A. L-B. : « J’ai pour habitude de dire que les feuilles de route doivent être revues tous les six mois. Nous sommes obligés de nous renouveler : il faut que Chemparc soit agile et fonctionne en mode start-up, que nous soyons en réactivité dans un monde qui bouge et inconstant. Il y a des crises énergétiques, politiques, d’approvisionnement… : les industriels sont confrontés à cela tous les jours. Si nous ne nous adaptons pas, nous ne répondons plus à leurs besoins. Et c’est justement là mon travail, mon leitmotiv. »

Il faut que Chemparc soit agile et fonctionne en mode start-up pour répondre aux besoins des industriels.

LVE : Vous êtes par ailleurs également directrice de projet Territoire d’industrie Pau-Lacq-Tarbes. Les missions de ces deux entités auraient-elles tendance à se rejoindre ?

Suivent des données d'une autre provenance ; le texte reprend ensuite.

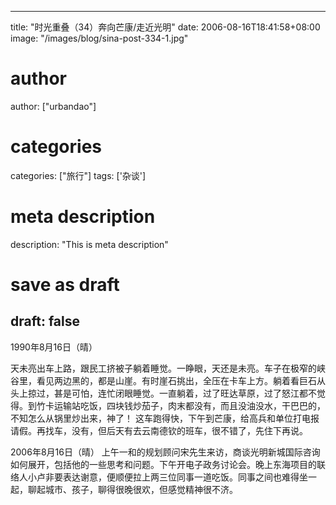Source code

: 
---
title: "时光重叠（34）奔向芒康/走近光明"
date: 2006-08-16T18:41:58+08:00
image: "/images/blog/sina-post-334-1.jpg"
# author
author: ["urbandao"]
# categories
categories: ["旅行"]
tags: ['杂谈']
# meta description
description: "This is meta description"
# save as draft
draft: false
---

1990年8月16日（晴）

天未亮出车上路，跟民工挤被子躺着睡觉。一睁眼，天还是未亮。车子在极窄的峡谷里，看见两边黑的，都是山崖。有时崖石挑出，全压在卡车上方。躺着看巨石从头上掠过，甚是可怕，连忙闭眼睡觉。一直躺着，过了旺达草原，过了怒江都不觉得。到竹卡运输站吃饭，四块钱炒茄子，肉末都没有，而且没油没水，干巴巴的，不知怎么从锅里炒出来，神了！
这车跑得快，下午到芒康，给高兵和单位打电报请假。再找车，没有，但后天有去云南德钦的班车，很不错了，先住下再说。

2006年8月16日（晴）
上午一和的规划顾问宋先生来访，商谈光明新城国际咨询如何展开，包括他的一些思考和问题。下午开电子政务讨论会。晚上东海项目的联络人小卢非要表达谢意，便顺便拉上两三位同事一道吃饭。同事之间也难得坐一起，聊起城市、孩子，聊得很晚很欢，但感觉精神很不济。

A. L-B. : « La mission principale, de l’une comme de l’autre, est en effet la même : travailler sur la réindustrialisation du territoire. En ce qui concerne Territoire d’industrie (porté par le Gouvernement N.D.L.R.), je m’appuie sur les 11 intercommunalités, qui représentent 540 000 habitants : je suis dans un rôle de conseil, de mise en relation et en synergie. Le GIP Chemparc est davantage ancré territorialement sur le bassin de Lacq, même si sa dimension dépasse la Communauté de communes Pau Orthez, notamment parce que nous avons besoin du raccordement aux ports de Bayonne et de Bordeaux ou encore du lien avec l’écosystème innovant de l’université de Pau. Cela étant dit, au-delà de ces périmètres donnés, il faut considérer l’échelle des Pays de l’Adour lorsque l’on développe des stratégies qui, nécessairement, vous nous amener à travailler tous ensemble. »

Des projets d’envergure

2025 : Toray Carbon Fibers Europe, à Abidos, mettra en service sa 6e ligne de production fibre de carbone premium pour les marchés spatial, nucléaire, défense, éolien. (125 M€ d’investissements, 50 emplois)

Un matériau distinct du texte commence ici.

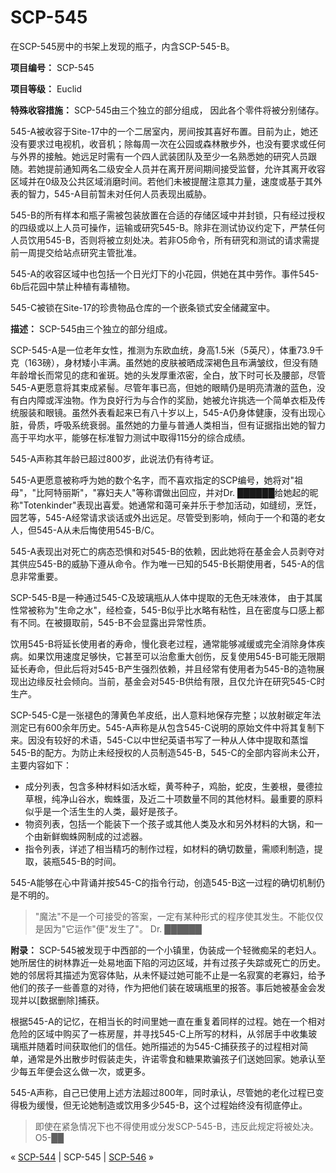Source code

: # SCP-545
                        




在SCP-545房中的书架上发现的瓶子，内含SCP-545-B。



**项目编号：** SCP-545

**项目等级：** Euclid

**特殊收容措施：** SCP-545由三个独立的部分组成， 因此各个零件将被分别储存。

545-A被收容于Site-17中的一个二居室内，房间按其喜好布置。目前为止，她还没有要求过电视机，收音机；除每周一次在公园或森林散步外，也没有要求或任何与外界的接触。她远足时需有一个四人武装团队及至少一名熟悉她的研究人员跟随。若她提前通知两名二级安全人员并在离开房间期间接受监督，允许其离开收容区域并在0级及公共区域消磨时间。若他们未被提醒注意其力量，速度或基于其外表的智力，545-A目前暂未对任何人员表现出威胁。

545-B的所有样本和瓶子需被包装放置在合适的存储区域中并封锁，只有经过授权的四级或以上人员可操作，运输或研究545-B。除非在测试协议约定下，严禁任何人员饮用545-B，否则将被立刻处决。若非O5命令，所有研究和测试的请求需提前一周提交给站点研究主管批准。

545-A的收容区域中也包括一个日光灯下的小花园，供她在其中劳作。事件545-6b后花园中禁止种植有毒植物。

545-C被锁在Site-17的珍贵物品仓库的一个嵌条锁式安全储藏室中。

**描述：** SCP-545由三个独立的部分组成。

SCP-545-A是一位老年女性，推测为东欧血统，身高1.5米（5英尺），体重73.9千克（163磅），身材矮小丰满。虽然她的皮肤被晒成深褐色且布满皱纹，但没有随年龄增长而常见的痣和雀斑。她的头发厚重浓密，全白，放下时可长及腰部，尽管545-A更愿意将其束成紧髻。尽管年事已高，但她的眼睛仍是明亮清澈的蓝色，没有白内障或浑浊物。作为良好行为与合作的奖励，她被允许挑选一个简单衣柜及传统服装和眼镜。虽然外表看起来已有八十岁以上，545-A仍身体健康，没有出现心脏，骨质，呼吸系统衰弱。虽然她的力量与普通人类相当，但有证据指出她的智力高于平均水平，能够在标准智力测试中取得115分的综合成绩。

545-A声称其年龄已超过800岁，此说法仍有待考证。

545-A更愿意被称呼为她的数个名字，而不喜欢指定的SCP编号，她将对"祖母"，"比阿特丽斯"，"寡妇夫人"等称谓做出回应，并对Dr. ██████给她起的昵称"Totenkinder"表现出喜爱。她通常和蔼可亲并乐于参加活动，如缝纫，烹饪，园艺等，545-A经常请求谈话或外出远足。尽管受到影响，倾向于一个和蔼的老女人，但545-A从未后悔使用545-B/C。

545-A表现出对死亡的病态恐惧和对545-B的依赖，因此她将在基金会人员剥夺对其供应545-B的威胁下遵从命令。作为唯一已知的545-B长期使用者，545-A的信息非常重要。

SCP-545-B是一种通过545-C及玻璃瓶从人体中提取的无色无味液体， 由于其属性常被称为"生命之水"，经检查，545-B似乎比水略有粘性，且在密度与口感上都有不同。在被摄取前，545-B不会显露出异常性质。

饮用545-B将延长使用者的寿命，慢化衰老过程，通常能够减缓或完全消除身体疾病。如果饮用速度足够快，它甚至可以治愈重大创伤，反复使用545-B可能无限期延长寿命，但此后将对545-B产生强烈依赖，并且经常有使用者为545-B的造物展现出边缘反社会倾向。当前，基金会对545-B供给有限，且仅允许在研究545-C时生产。

SCP-545-C是一张褪色的薄黄色羊皮纸，出人意料地保存完整；以放射碳定年法测定已有600余年历史。545-A声称是从包含545-C说明的原始文件中将其复制下来。因没有较好的术语，545-C以中世纪英语书写了一种从人体中提取和蒸馏545-B的配方。为防止未经授权的人员制造545-B，545-C的全部内容尚未公开，主要内容如下：

- 成分列表，包含多种材料如活水蛭，黄芩种子，鸡胎，蛇皮，生姜根，曼德拉草根，纯净山谷水，蜘蛛蛋，及近二十项数量不同的其他材料。最重要的原料似乎是一个活生生的人类，最好是孩子。
- 物资列表，包括一个能装下一个孩子或其他人类及水和另外材料的大锅，和一个由新鲜蜘蛛网制成的过滤器。
- 指令列表，详述了相当精巧的制作过程，如材料的确切数量，需顺利制造，提取，装瓶545-B的时间。

545-A能够在心中背诵并按545-C的指令行动，创造545-B这一过程的确切机制仍是不明的。


> "魔法"不是一个可接受的答案，一定有某种形式的程序使其发生。不能仅仅是因为"它运作"便"发生了"。
Dr. ██████
> 

**附录：**  SCP-545被发现于中西部的一个小镇里，伪装成一个轻微痴呆的老妇人。她所居住的树林靠近一处易地面下陷的河边区域，并有过孩子失踪或死亡的历史。她的邻居将其描述为宽容体贴，从未怀疑过她可能不止是一名寂寞的老寡妇，给予他们的孩子一些善意的对待，作为把他们装在玻璃瓶里的报答。事后她被基金会发现并以[数据删除]捕获。

根据545-A的记忆，在相当长的时间里她一直在重复着同样的过程。她在一个相对危险的区域中购买了一栋房屋，并寻找545-C上所写的材料，从邻居手中收集玻璃瓶并随着时间获取他们的信任。她所描述的为545-C捕获孩子的过程相对简单，通常是外出散步时假装走失，许诺零食和糖果欺骗孩子们送她回家。她承认至少每五年便会这么做一次，或更多。

545-A声称，自己已使用上述方法超过800年，同时承认，尽管她的老化过程已变得极为缓慢，但无论她制造或饮用多少545-B，这个过程始终没有彻底停止。


> 即使在紧急情况下也不得使用或分发SCP-545-B，违反此规定将被处决。
O5-██
> 



« [SCP-544](/scp-544) | SCP-545 | [SCP-546](/scp-546) »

2026 : Caremag a pour ambition de récupérer des terres rares contenues dans les aimants de moteurs électriques pour fabriquer des batteries neuves. (150 M€ d’investissements, 100 emplois).

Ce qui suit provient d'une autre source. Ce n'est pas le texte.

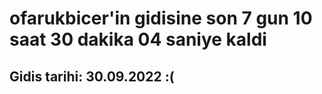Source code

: # ofarukbicer'in gidisine son 7 gun 10 saat 30 dakika 04 saniye kaldi

## Gidis tarihi: 30.09.2022 :(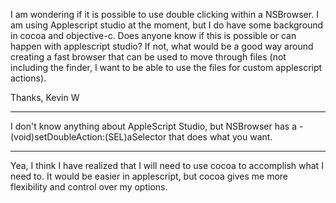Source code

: 

I am wondering if it is possible to use double clicking within a NSBrowser. I am using Applescript studio at the moment, but I do have some background in cocoa and objective-c. Does anyone know if this is possible or can happen with applescript studio? If not, what would be a good way around creating a fast browser that can be used to move through files (not including the finder, I want to be able to use the files for custom applescript actions). 

Thanks,
Kevin W

----

I don't know anything about AppleScript Studio, but NSBrowser has a     - (void)setDoubleAction:(SEL)aSelector that does what you want.

----

Yea, I think I have realized that I will need to use cocoa to accomplish what I need to. It would be easier in applescript, but cocoa gives me more flexibility and control over my options.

2026 : Alpha Chitin prévoit une montée en charge de son unité de production de chitine à base de larves de mouches et de krills de crevette, à destination des secteurs médicaux, pharmaceutiques, cosmétiques et agroalimentaires. (250 M€ d’investissements, 250 emplois).

2027 : Nacre souhaite produire du bioéthanol de deuxième génération à partir de coproduits agroalimentaires et forestiers. (180 M€ d’investissements, 60 emplois).

2028 : Elyse Energy développe le projet E-CHO, qui prévoit l’implantation de trois sites de production d’hydrogène, de méthanol et de biokérosène sur le bassin de Lacq. (2 Md€ d’investissements, 200 emplois directs et 600 indirects).